However, he warned that Canada is isolated on the issue of blocking any change in supply management protections, and the government will have to make the tough political decision of whether to refuse to sign if a deal is struck that does not reflect supply management’s interests.

As well, the United States and European Union continue to insist on ending state trading enterprise monopolies by 2013, which would affect the wheat board.

Verheul said he is happy the final accept-or-reject decision will not be his, but he figures the government would have little choice.

“Canada is probably among developed countries the most reliant on trade so the WTO is essential for us,” he told MPs.

“I personally can’t imagine us walking away.”

Last week as WTO agriculture negotiation chair Crawford Falconer released his latest version of proposed agricultural rules, WTO director general Pascal Lamy said spring represents the last best chance for a deal this year.

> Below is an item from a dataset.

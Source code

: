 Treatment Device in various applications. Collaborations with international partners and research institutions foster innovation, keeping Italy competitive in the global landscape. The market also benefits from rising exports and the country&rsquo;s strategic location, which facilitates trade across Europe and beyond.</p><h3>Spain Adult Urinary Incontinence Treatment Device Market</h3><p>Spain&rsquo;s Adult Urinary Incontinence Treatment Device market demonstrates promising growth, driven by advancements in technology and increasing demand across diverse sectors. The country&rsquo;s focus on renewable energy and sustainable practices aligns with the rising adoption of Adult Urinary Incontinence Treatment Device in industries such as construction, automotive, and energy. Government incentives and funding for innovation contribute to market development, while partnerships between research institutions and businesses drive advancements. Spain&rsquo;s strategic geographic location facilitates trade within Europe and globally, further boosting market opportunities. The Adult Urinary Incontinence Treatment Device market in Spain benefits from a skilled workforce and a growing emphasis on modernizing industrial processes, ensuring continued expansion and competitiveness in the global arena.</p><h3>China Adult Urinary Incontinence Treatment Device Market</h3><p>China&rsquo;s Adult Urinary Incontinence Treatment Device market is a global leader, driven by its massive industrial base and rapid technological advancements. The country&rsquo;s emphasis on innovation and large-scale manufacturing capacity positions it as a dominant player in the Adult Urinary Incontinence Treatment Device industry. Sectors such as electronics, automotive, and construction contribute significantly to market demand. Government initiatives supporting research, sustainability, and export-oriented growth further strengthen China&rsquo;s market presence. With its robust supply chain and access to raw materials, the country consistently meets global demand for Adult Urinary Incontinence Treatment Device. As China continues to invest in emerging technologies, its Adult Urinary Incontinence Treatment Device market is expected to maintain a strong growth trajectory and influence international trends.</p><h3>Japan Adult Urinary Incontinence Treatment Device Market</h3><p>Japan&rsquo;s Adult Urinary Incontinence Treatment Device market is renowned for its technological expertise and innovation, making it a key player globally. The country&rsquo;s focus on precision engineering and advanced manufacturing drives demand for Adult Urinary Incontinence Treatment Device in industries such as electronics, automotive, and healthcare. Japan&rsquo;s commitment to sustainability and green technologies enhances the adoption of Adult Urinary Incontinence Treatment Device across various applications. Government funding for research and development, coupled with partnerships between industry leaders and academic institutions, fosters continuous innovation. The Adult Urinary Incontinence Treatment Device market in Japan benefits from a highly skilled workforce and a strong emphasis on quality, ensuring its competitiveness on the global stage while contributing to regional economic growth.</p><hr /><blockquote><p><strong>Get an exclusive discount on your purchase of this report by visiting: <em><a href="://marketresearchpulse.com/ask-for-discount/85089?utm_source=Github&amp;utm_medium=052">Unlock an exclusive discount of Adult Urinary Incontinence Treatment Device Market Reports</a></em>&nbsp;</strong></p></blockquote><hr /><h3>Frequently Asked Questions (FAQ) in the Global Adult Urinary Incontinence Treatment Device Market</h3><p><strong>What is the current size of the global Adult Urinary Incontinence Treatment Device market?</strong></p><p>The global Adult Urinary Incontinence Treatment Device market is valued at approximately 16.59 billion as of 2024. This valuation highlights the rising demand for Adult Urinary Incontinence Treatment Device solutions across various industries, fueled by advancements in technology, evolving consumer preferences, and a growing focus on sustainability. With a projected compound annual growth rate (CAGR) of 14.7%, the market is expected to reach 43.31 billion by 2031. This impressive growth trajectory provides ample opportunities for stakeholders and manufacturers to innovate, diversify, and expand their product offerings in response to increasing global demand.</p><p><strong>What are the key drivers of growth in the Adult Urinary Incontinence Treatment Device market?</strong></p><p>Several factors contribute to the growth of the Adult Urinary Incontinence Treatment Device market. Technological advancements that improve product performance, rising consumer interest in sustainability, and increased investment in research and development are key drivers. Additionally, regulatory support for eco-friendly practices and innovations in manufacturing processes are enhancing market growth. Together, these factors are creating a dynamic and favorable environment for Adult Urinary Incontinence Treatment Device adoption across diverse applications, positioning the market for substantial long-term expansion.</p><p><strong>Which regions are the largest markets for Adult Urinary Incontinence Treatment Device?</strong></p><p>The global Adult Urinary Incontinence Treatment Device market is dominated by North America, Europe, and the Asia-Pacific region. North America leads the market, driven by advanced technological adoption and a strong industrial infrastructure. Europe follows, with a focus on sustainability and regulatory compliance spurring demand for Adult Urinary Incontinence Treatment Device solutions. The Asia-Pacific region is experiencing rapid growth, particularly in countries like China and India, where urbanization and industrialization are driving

He is expected to summon trade and agriculture ministers to Geneva in early April to try to forge a deal that could be ratified by the end of 2008.

“We know the task ahead of us is a big one and the time available for it is tight but we have never been nearer to achieving it,” he said of the negotiations that started in Doha, Qatar, more than six years ago.

“We are, I believe, on the last lap and we have now started the final sprint.”

Verheul told MPs talks “will likely slip into a lengthy hiatus” if a deal isn’t made this spring and all the detailed tariff lines aren’t negotiated by the end of 2008 when the current U.S. administration and Congress leave office.

He said the deal that could come from the emerging consensus would help Canadian exporters in many ways. The Canadian Agri-Food Trade Alliance estimates it would create export opportunities of at least $3 billion annually.

All forms of export subsidies, including tighter disciplines over use of food aid and export credit programs as a disguised form of subsidy, would be eliminated by 2013.

Tariff barriers would be cut around the world, creating more opportunity for exporters.

As well, prices would rise because domestic subsidies would be slashed. Verheul estimated that in the U.S., allowable domestic supports would be cut from the $48 billion to $13 to $16 billion over the five-year implementation period.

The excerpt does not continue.